Jumat 16 Jul 2021 14:45 WIB

Pemerintah Disarankan Tunda Pelaksanaan Otsus Papua

Sejumlah elemen masyarakat Papua menolak Otsus Papua

Rep: Febrianto Adi Saputro / Red: Nashih Nashrullah
Sejumlah elemen masyarakat Papua menolak Otsus Papua. Ilustrasi rakyat Papua
Foto: ANTARA/Sevianto Pakiding
Sejumlah elemen masyarakat Papua menolak Otsus Papua. Ilustrasi rakyat Papua

REPUBLIKA.CO.ID, JAKARTA – Pemerintah disarankan menunda pelaksanaan Perubahan Kedua atas Undang-Undang Nomor 21 Tahun 2001 tentang Otonomi Khusus bagi Provinsi Papua. Hal tersebut mengingat penolakan terus disampaikan berbagai elemen masyarakat Papua.    

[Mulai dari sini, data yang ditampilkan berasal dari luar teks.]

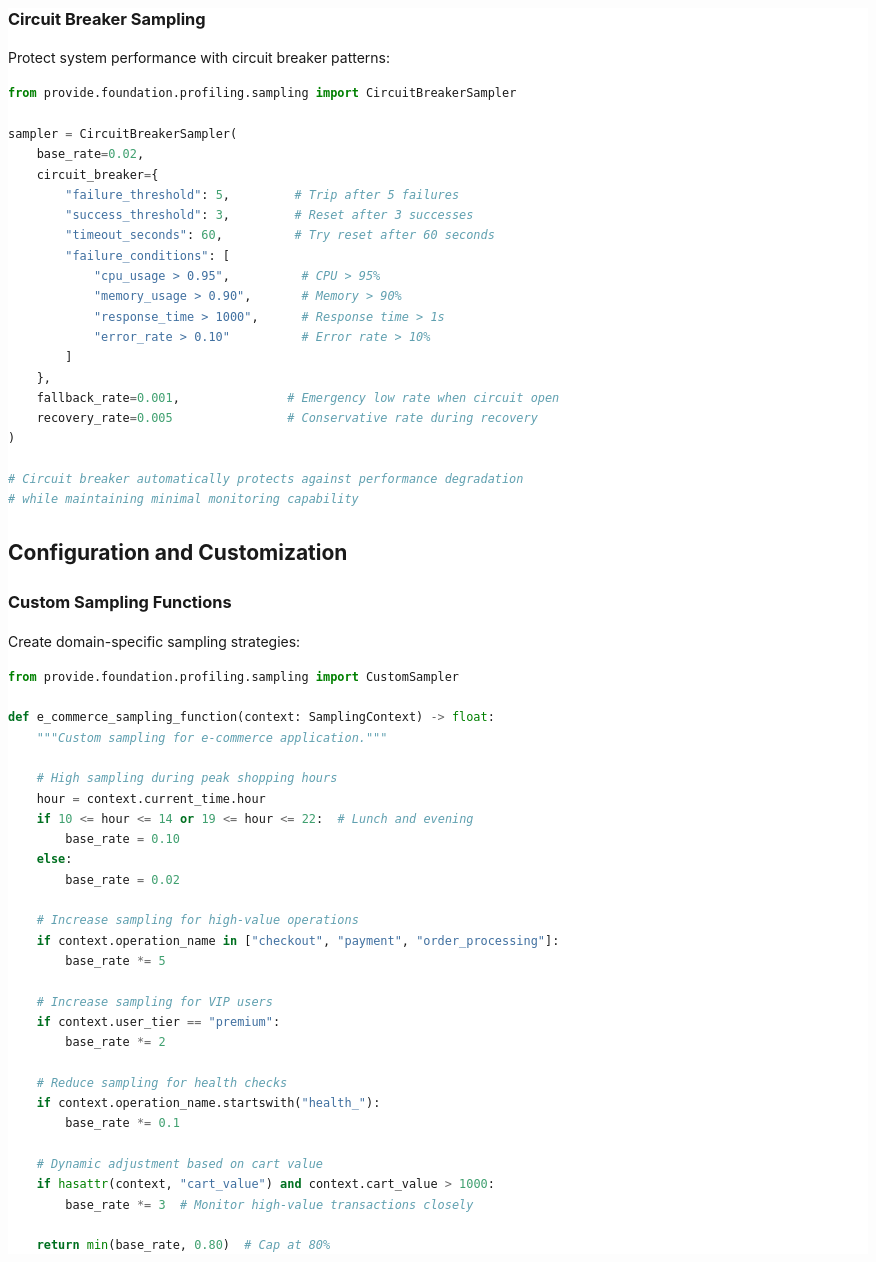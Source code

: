 ### Circuit Breaker Sampling

Protect system performance with circuit breaker patterns:

```python
from provide.foundation.profiling.sampling import CircuitBreakerSampler

sampler = CircuitBreakerSampler(
    base_rate=0.02,
    circuit_breaker={
        "failure_threshold": 5,         # Trip after 5 failures
        "success_threshold": 3,         # Reset after 3 successes
        "timeout_seconds": 60,          # Try reset after 60 seconds
        "failure_conditions": [
            "cpu_usage > 0.95",          # CPU > 95%
            "memory_usage > 0.90",       # Memory > 90%
            "response_time > 1000",      # Response time > 1s
            "error_rate > 0.10"          # Error rate > 10%
        ]
    },
    fallback_rate=0.001,               # Emergency low rate when circuit open
    recovery_rate=0.005                # Conservative rate during recovery
)

# Circuit breaker automatically protects against performance degradation
# while maintaining minimal monitoring capability
```

## Configuration and Customization

### Custom Sampling Functions

Create domain-specific sampling strategies:

```python
from provide.foundation.profiling.sampling import CustomSampler

def e_commerce_sampling_function(context: SamplingContext) -> float:
    """Custom sampling for e-commerce application."""

    # High sampling during peak shopping hours
    hour = context.current_time.hour
    if 10 <= hour <= 14 or 19 <= hour <= 22:  # Lunch and evening
        base_rate = 0.10
    else:
        base_rate = 0.02

    # Increase sampling for high-value operations
    if context.operation_name in ["checkout", "payment", "order_processing"]:
        base_rate *= 5

    # Increase sampling for VIP users
    if context.user_tier == "premium":
        base_rate *= 2

    # Reduce sampling for health checks
    if context.operation_name.startswith("health_"):
        base_rate *= 0.1

    # Dynamic adjustment based on cart value
    if hasattr(context, "cart_value") and context.cart_value > 1000:
        base_rate *= 3  # Monitor high-value transactions closely

    return min(base_rate, 0.80)  # Cap at 80%
```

"Pemerintah harus menunda pelaksanaan undang-undang otsus ya, sambil kemudian mendengarkan misalnya aspirasi kelompok-kelompok yang menolak. Mungkin aspirasi kelompok-kelompok yang ingin menolak itu bisa diakomodasi di dalam peraturan pemerintah untuk melaksanakan undang-undang itu," kata peneliti Lembaga Ilmu Pengetahuan Indonesia (LIPI), Cahyo Pamungkas, dikutip Jumat (16/7).

Baca Juga

Dia menyebut setidaknya ada kecacatan dalam proses revisi UU Otsus Papua. Pertama, pembuatan undang-undang otsus Papua dinilai tidak mengakomodasi sebagian aspirasi masyarakat orang Papua. Kemudian yang kedua tidak adanya evaluasi umum terhadap implementasi otsus selama 20 tahun ke belakang.  

"Jadi ada dua cacat, maka ya konsekuensinya akan ditolak, dan penolakan itu adalah sebuah konsekuensi logis daripada proses pembuatan undang-undang yang bersifat top down," ungkapnya. 

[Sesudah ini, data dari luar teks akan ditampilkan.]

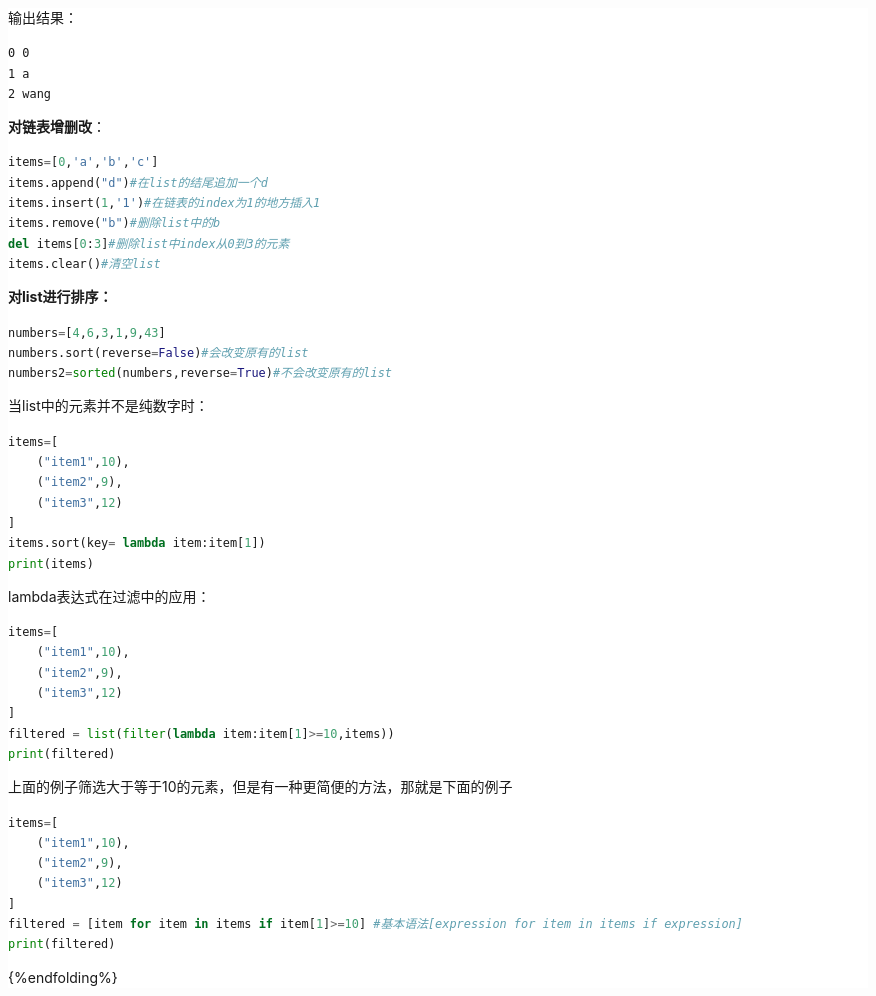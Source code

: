 输出结果：

```
0 0
1 a
2 wang
```

**对链表增删改**：

```python
items=[0,'a','b','c']
items.append("d")#在list的结尾追加一个d
items.insert(1,'1')#在链表的index为1的地方插入1
items.remove("b")#删除list中的b
del items[0:3]#删除list中index从0到3的元素
items.clear()#清空list
```

**对list进行排序：**

```python
numbers=[4,6,3,1,9,43]
numbers.sort(reverse=False)#会改变原有的list
numbers2=sorted(numbers,reverse=True)#不会改变原有的list
```

当list中的元素并不是纯数字时：

```python
items=[
    ("item1",10),
    ("item2",9),
    ("item3",12)
]
items.sort(key= lambda item:item[1])
print(items)
```

lambda表达式在过滤中的应用：

```python
items=[
    ("item1",10),
    ("item2",9),
    ("item3",12)
]
filtered = list(filter(lambda item:item[1]>=10,items))
print(filtered)
```

上面的例子筛选大于等于10的元素，但是有一种更简便的方法，那就是下面的例子





```python
items=[
    ("item1",10),
    ("item2",9),
    ("item3",12)
]
filtered = [item for item in items if item[1]>=10] #基本语法[expression for item in items if expression]
print(filtered)
```



{%endfolding%}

Menurut Cahyo, hasil revisi UU Otsus Papua tidak sesuai dengan aspirasi sebagian masyarakat Papua, termasuk aspirasi MPR dan DPRP. Terutama soal pemekaran wilayah yang dianggap menggerogoti kekhususan otonomi khusus Papua. 

"Justru itu yang perubahan terhadap pasal 76 itu menggerogoti roh jiwa dari otonomi, kekhususan dari otonomi khusus itu. Jadi itu memunculkan masalah yang lebih besar salah satunya," ucapnya. 

Selain itu, Cahyo juga memandang proses revisi UU Otsus Papua tidak dilakukan secara terbuka dan tidak melibatkan kelompok-kelompok masyarakat yang ingin merdeka, seperti Organisasi Papua Merdeka (OPM) dan Komite Nasional Papua Barat (KNPB). 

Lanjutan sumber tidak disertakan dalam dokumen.